🤖 AI Summary
This study identifies an “alignment paradox” in medical large language models (LLMs) for infertility diagnosis and treatment: improved algorithmic accuracy—e.g., via Generalized Reinforcement Learning from Preference Optimization (GRPO)—does not necessarily enhance clinical decision quality. Leveraging over 8,000 real-world infertility cases, we systematically compare four alignment methods—Supervised Fine-Tuning (SFT), Direct Preference Optimization (DPO), GRPO, and In-Context Learning (ICL)—within a dual-layer evaluation framework combining automated metrics and blinded clinician assessments. Results show GRPO achieves the highest technical performance, yet the SFT model attains the highest clinician win rate (51.2%), outperforming original physician decisions by +22.7%. This work provides the first empirical evidence that clinical interpretability and therapeutic feasibility are more critical than raw predictive accuracy. It challenges prevailing alignment paradigms and proposes a clinically grounded evaluation standard centered on real-world medical value.
📝 Abstract
Large language models (LLMs) are increasingly adopted in clinical decision support, yet aligning them with the multifaceted reasoning pathways of real-world medicine remains a major challenge.
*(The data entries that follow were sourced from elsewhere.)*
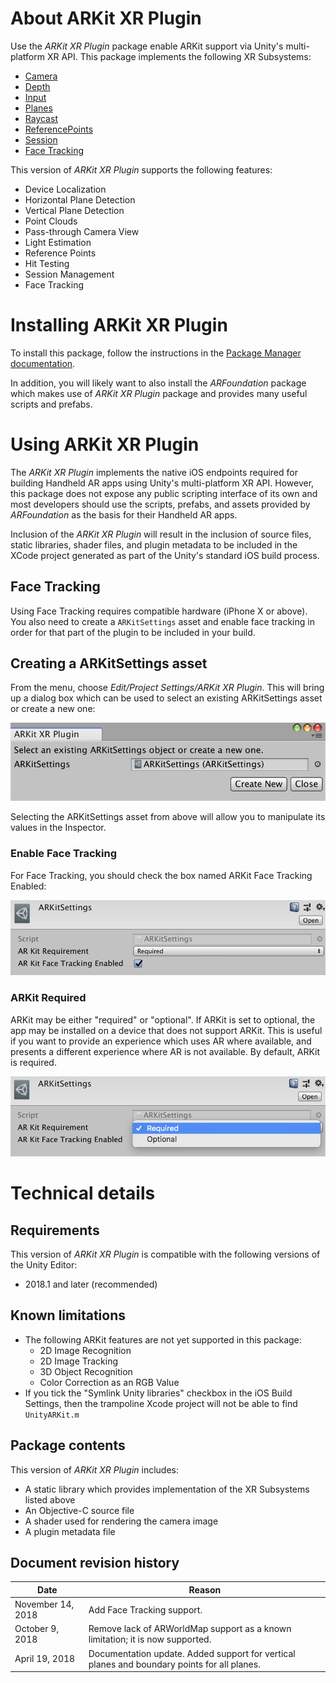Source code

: # About ARKit XR Plugin

Use the *ARKit XR Plugin* package enable ARKit support via Unity's multi-platform XR API. This package implements the following XR Subsystems:

* [Camera](https://docs.unity3d.com/2018.1/Documentation/ScriptReference/Experimental.XR.XRCameraSubsystem.html)
* [Depth](https://docs.unity3d.com/2018.1/Documentation/ScriptReference/Experimental.XR.XRDepthSubsystem.html)
* [Input](https://docs.unity3d.com/2018.1/Documentation/ScriptReference/Experimental.XR.XRInputSubsystem.html)
* [Planes](https://docs.unity3d.com/2018.1/Documentation/ScriptReference/Experimental.XR.XRPlaneSubsystem.html)
* [Raycast](https://docs.unity3d.com/2018.1/Documentation/ScriptReference/Experimental.XR.XRRaycastSubsystem.html)
* [ReferencePoints](https://docs.unity3d.com/2018.1/Documentation/ScriptReference/Experimental.XR.XRReferencePointSubsystem.html)
* [Session](https://docs.unity3d.com/2018.1/Documentation/ScriptReference/Experimental.XR.XRSessionSubsystem.html)
* [Face Tracking](https://docs.unity3d.com/Packages/com.unity.xr.facesubsystem@1.0/manual/index.html)

This version of *ARKit XR Plugin* supports the following features:

* Device Localization
* Horizontal Plane Detection
* Vertical Plane Detection
* Point Clouds
* Pass-through Camera View
* Light Estimation
* Reference Points
* Hit Testing
* Session Management
* Face Tracking

# Installing ARKit XR Plugin

To install this package, follow the instructions in the [Package Manager documentation](https://docs.unity3d.com/Packages/com.unity.package-manager-ui@latest/index.html). 

In addition, you will likely want to also install the *ARFoundation* package which makes use of *ARKit XR Plugin* package and provides many useful scripts and prefabs.

# Using ARKit XR Plugin

The *ARKit XR Plugin* implements the native iOS endpoints required for building Handheld AR apps using Unity's multi-platform XR API. However, this package does not expose any public scripting interface of its own and most developers should use the scripts, prefabs, and assets provided by *ARFoundation* as the basis for their Handheld AR apps.

Inclusion of the *ARKit XR Plugin* will result in the inclusion of source files, static libraries, shader files, and plugin metadata to be included in the XCode project generated as part of the Unity's standard iOS build process.

## Face Tracking
Using Face Tracking requires compatible hardware (iPhone X or above).  You also need to create a `ARKitSettings` asset and enable face tracking in order for that part of the plugin to be included in your build.

## Creating a ARKitSettings asset
From the menu, choose _Edit/Project Settings/ARKit XR Plugin_.  This will bring up a dialog box which can be used to select an existing ARKitSettings asset or create a new one:

![alt text](images/create_arkitsettings_dialog.png "ARKitSettings dialog")

Selecting the ARKitSettings asset from above will allow you to manipulate its values in the Inspector.

### Enable Face Tracking
For Face Tracking, you should check the box named ARKit Face Tracking Enabled:

![alt text](images/arkitsettings_inspector.png "ARKitSettings Inspector Face Tracking")

### ARKit Required 
ARKit may be either "required" or "optional". If ARKit is set to optional, the app may be installed on a device that does not support ARKit. This is useful if you want to provide an experience which uses AR where available, and presents a different experience where AR is not available. By default, ARKit is required.

![alt text](images/arkitsettings_inspector2.png "ARKitSettings Inspector ARKit Required") 


# Technical details
## Requirements

This version of *ARKit XR Plugin* is compatible with the following versions of the Unity Editor:

* 2018.1 and later (recommended)

## Known limitations

* The following ARKit features are not yet supported in this package:
    * 2D Image Recognition
    * 2D Image Tracking
    * 3D Object Recognition
    * Color Correction as an RGB Value
* If you tick the "Symlink Unity libraries" checkbox in the iOS Build Settings, then the trampoline Xcode project will not be able to find `UnityARKit.m`

## Package contents

This version of *ARKit XR Plugin* includes:

* A static library which provides implementation of the XR Subsystems listed above
* An Objective-C source file 
* A shader used for rendering the camera image
* A plugin metadata file 

## Document revision history
|Date|Reason|
|---|---|
|November 14, 2018|Add Face Tracking support.|
|October 9, 2018|Remove lack of ARWorldMap support as a known limitation; it is now supported.|
|April 19, 2018|Documentation update. Added support for vertical planes and boundary points for all planes.|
Using more than 8,000 infertility treatment records, we systematically evaluate four alignment strategies: Supervised Fine-Tuning (SFT), Direct Preference Optimization (DPO), Group Relative Policy Optimization (GRPO), and In-Context Learning (ICL) through a dual-layer framework combining automatic benchmarks with blinded doctor-in-the-loop assessments. GRPO achieves the highest algorithmic accuracy across multiple decision layers, confirming the value of reinforcement-based optimization for structured prediction tasks. However, clinicians consistently prefer the SFT model, citing clearer reasoning processes (p = 0.035) and higher therapeutic feasibility (p = 0.019). In blinded pairwise comparisons, SFT attains the highest winning rate (51.2%), outperforming both GRPO (26.2%) and even physicians' original decisions (22.7%). These results reveal an alignment paradox: algorithmic improvements do not necessarily translate into higher clinical trust, and may diverge from human-centered preferences. Our findings highlight the need for alignment strategies that prioritize clinically interpretable and practically feasible reasoning, rather than solely optimizing decision-level accuracy.